La Ciudad de Buenos Aires cuenta con un valioso legado patrimonial que no es otra cosa que su memoria de ladrillo, su ADN, su identidad.
Sin embargo, su preservación genera un intenso debate. Mientras algunos sostienen que la ciudad reconoce su patrimonio como un bien no renovable que debe ser protegido a toda costa, otros argumentan que, dado el déficit habitacional, es necesario redefinir el concepto de patrimonio cultural.
Hay que decir que la preservación del patrimonio no es solo una cuestión de conservación, sino de un cambio cultural profundo que implique a todos los actores de la sociedad. Esto debe incluir reglas claras y modernas que permitan la coexistencia entre el crecimiento de la ciudad y la preservación de su identidad arquitectónica y cultural.
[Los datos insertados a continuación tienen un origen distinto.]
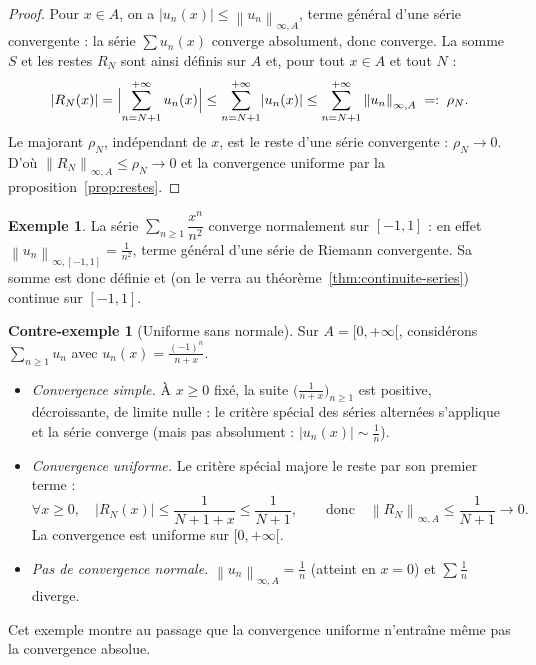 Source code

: \documentclass[11pt,a4paper]{article}
\theoremstyle{plain}
\theoremstyle{definition}
\newtheorem{exemple}[theoreme]{Exemple}
\newtheorem{contrex}[theoreme]{Contre-exemple}
\theoremstyle{remark}
\newcommand{\Ninf}[2]{\left\lVert #1 \right\rVert_{\infty,#2}}
\numberwithin{equation}{section}
\begin{document}
\begin{proof}
Pour $x\in A$, on a $\lvert u_n(x)\rvert \leq \Ninf{u_n}{A}$, terme
général d'une série convergente : la série $\sum u_n(x)$ converge
absolument, donc converge. La somme $S$ et les restes $R_N$ sont ainsi
définis sur $A$ et, pour tout $x\in A$ et tout $N$ :
\[
    \lvert R_N(x)\rvert
    = \Bigl\lvert \sum_{n=N+1}^{+\infty} u_n(x) \Bigr\rvert
    \leq \sum_{n=N+1}^{+\infty} \lvert u_n(x)\rvert
    \leq \sum_{n=N+1}^{+\infty} \Ninf{u_n}{A} \;=:\; \rho_N .
\]
Le majorant $\rho_N$, indépendant de $x$, est le reste d'une série
convergente : $\rho_N\to 0$. D'où $\Ninf{R_N}{A}\leq\rho_N\to 0$ et la
convergence uniforme par la proposition~\ref{prop:restes}.
\end{proof}

\begin{exemple}
La série $\sum_{n\geq 1} \dfrac{x^n}{n^2}$ converge normalement sur
$[-1,1]$ : en effet $\Ninf{u_n}{[-1,1]} = \frac{1}{n^2}$, terme général
d'une série de Riemann convergente. Sa somme est donc définie et (on le
verra au théorème~\ref{thm:continuite-series}) continue sur $[-1,1]$.
\end{exemple}

\begin{contrex}[Uniforme sans normale]\label{cex:alternee}
Sur $A=[0,+\infty[$, considérons $\displaystyle\sum_{n\geq 1} u_n$ avec
$u_n(x) = \frac{(-1)^n}{n+x}$.
\begin{itemize}
    \item \emph{Convergence simple.} À $x\geq 0$ fixé, la suite
    $\bigl(\frac{1}{n+x}\bigr)_{n\geq 1}$ est positive, décroissante, de
    limite nulle : le critère spécial des séries alternées s'applique et
    la série converge (mais pas absolument :
    $\lvert u_n(x)\rvert \sim \frac1n$).
    \item \emph{Convergence uniforme.} Le critère spécial majore le reste
    par son premier terme :
    \[
        \forall x\geq 0,\quad
        \lvert R_N(x)\rvert \leq \frac{1}{N+1+x} \leq \frac{1}{N+1},
        \qquad\text{donc}\quad \Ninf{R_N}{A}\leq\frac{1}{N+1}\to 0 .
    \]
    La convergence est uniforme sur $[0,+\infty[$.
    \item \emph{Pas de convergence normale.} $\Ninf{u_n}{A} = \frac1n$
    (atteint en $x=0$) et $\sum\frac1n$ diverge.
\end{itemize}
Cet exemple montre au passage que la convergence uniforme n'entraîne même
pas la convergence absolue.
\end{contrex}
\end{document}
En la práctica, hay una fórmula que funciona: más incentivos y menos prohibiciones. Es decir que si a un consorcio se le hace un descuento en el ABL por arreglar la fachada, es mucho más efectivo que una multa.
Pero, lamentablemente, la falta de control sobre la preservación del patrimonio es grande. Basta con observar detenidamente el macrocentro para comprobar cómo la instalación de aparatos de aire acondicionado en fachadas históricas degrada su valor estético.
En ciudades como Madrid, hay entidades que se encargan de intimar a los dueños de propiedades históricas a preservar el estado de las fachadas.
De cara al futuro, es preciso garantizar la protección del eclecticismo que caracteriza la arquitectura de Buenos Aires ya que el patrimonio cultural es la memoria e identidad de los ciudadanos y preservarlo es responsabilidad de todos.